* **PROBLEM REQUIREMENTS**
Pull every line holding the word "patient" from the data below and copy it.

Stored data
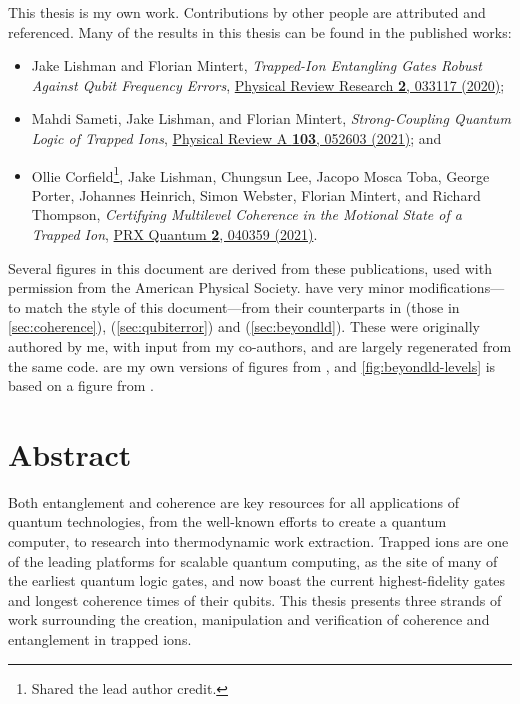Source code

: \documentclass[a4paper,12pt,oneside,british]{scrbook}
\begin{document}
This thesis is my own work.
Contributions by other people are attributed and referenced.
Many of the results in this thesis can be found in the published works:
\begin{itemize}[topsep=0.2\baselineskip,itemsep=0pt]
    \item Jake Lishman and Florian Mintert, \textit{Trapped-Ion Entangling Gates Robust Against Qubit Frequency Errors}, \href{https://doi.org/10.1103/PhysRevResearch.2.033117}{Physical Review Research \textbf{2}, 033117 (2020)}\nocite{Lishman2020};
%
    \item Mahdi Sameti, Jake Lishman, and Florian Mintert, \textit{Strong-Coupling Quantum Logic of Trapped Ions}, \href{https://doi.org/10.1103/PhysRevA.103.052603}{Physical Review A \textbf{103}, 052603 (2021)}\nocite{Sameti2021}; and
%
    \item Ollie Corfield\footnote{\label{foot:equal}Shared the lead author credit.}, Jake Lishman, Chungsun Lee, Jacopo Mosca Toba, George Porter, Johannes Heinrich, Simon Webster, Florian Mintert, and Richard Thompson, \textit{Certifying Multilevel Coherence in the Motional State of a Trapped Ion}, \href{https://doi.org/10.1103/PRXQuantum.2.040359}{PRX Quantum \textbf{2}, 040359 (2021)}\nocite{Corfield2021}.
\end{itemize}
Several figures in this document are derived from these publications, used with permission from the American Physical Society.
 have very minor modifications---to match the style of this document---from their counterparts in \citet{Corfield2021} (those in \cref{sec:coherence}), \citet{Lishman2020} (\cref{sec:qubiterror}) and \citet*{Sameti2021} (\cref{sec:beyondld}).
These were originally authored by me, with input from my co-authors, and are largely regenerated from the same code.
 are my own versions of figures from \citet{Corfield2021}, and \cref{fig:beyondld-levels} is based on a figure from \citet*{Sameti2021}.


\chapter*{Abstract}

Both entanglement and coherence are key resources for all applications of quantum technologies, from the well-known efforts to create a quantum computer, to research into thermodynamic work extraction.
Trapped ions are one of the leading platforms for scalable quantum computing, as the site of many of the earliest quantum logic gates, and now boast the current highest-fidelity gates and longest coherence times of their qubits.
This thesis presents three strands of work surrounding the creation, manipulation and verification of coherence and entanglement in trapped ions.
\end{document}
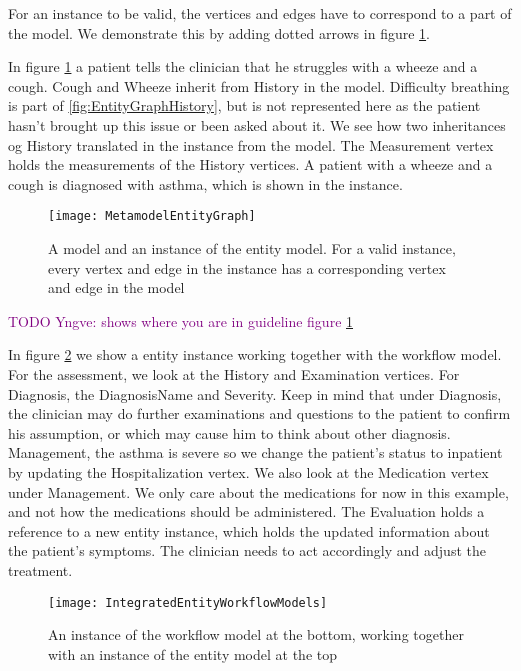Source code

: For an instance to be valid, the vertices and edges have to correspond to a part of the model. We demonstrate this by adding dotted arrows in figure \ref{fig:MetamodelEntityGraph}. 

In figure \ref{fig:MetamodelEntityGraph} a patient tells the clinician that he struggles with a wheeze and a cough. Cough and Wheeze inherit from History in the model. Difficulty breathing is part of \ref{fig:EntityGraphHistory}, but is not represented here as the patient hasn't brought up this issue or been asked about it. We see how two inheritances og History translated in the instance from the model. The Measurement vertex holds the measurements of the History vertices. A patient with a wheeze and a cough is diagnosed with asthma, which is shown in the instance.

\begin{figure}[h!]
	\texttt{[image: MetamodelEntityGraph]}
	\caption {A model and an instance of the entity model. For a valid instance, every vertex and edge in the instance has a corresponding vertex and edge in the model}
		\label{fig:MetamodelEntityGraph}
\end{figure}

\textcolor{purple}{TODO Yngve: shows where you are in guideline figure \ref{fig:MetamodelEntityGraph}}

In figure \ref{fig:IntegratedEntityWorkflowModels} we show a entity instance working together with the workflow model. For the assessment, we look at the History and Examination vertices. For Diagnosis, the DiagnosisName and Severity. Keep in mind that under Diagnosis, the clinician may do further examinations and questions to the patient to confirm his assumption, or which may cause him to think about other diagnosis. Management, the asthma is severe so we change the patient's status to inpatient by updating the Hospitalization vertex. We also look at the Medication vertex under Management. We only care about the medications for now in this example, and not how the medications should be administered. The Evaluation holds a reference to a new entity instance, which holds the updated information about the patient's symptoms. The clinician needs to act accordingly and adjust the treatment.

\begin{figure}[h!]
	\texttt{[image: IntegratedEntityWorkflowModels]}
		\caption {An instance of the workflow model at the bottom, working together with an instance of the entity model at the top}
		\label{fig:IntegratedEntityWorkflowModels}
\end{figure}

* **RESPONSE TO THE TASK**
In figure \ref{fig:MetamodelEntityGraph} a patient tells the clinician that he struggles with a wheeze and a cough. Cough and Wheeze inherit from History in the model. Difficulty breathing is part of \ref{fig:EntityGraphHistory}, but is not represented here as the patient hasn't brought up this issue or been asked about it. We see how two inheritances og History translated in the instance from the model. The Measurement vertex holds the measurements of the History vertices. A patient with a wheeze and a cough is diagnosed with asthma, which is shown in the instance.
In figure \ref{fig:IntegratedEntityWorkflowModels} we show a entity instance working together with the workflow model. For the assessment, we look at the History and Examination vertices. For Diagnosis, the DiagnosisName and Severity. Keep in mind that under Diagnosis, the clinician may do further examinations and questions to the patient to confirm his assumption, or which may cause him to think about other diagnosis. Management, the asthma is severe so we change the patient's status to inpatient by updating the Hospitalization vertex. We also look at the Medication vertex under Management. We only care about the medications for now in this example, and not how the medications should be administered. The Evaluation holds a reference to a new entity instance, which holds the updated information about the patient's symptoms. The clinician needs to act accordingly and adjust the treatment.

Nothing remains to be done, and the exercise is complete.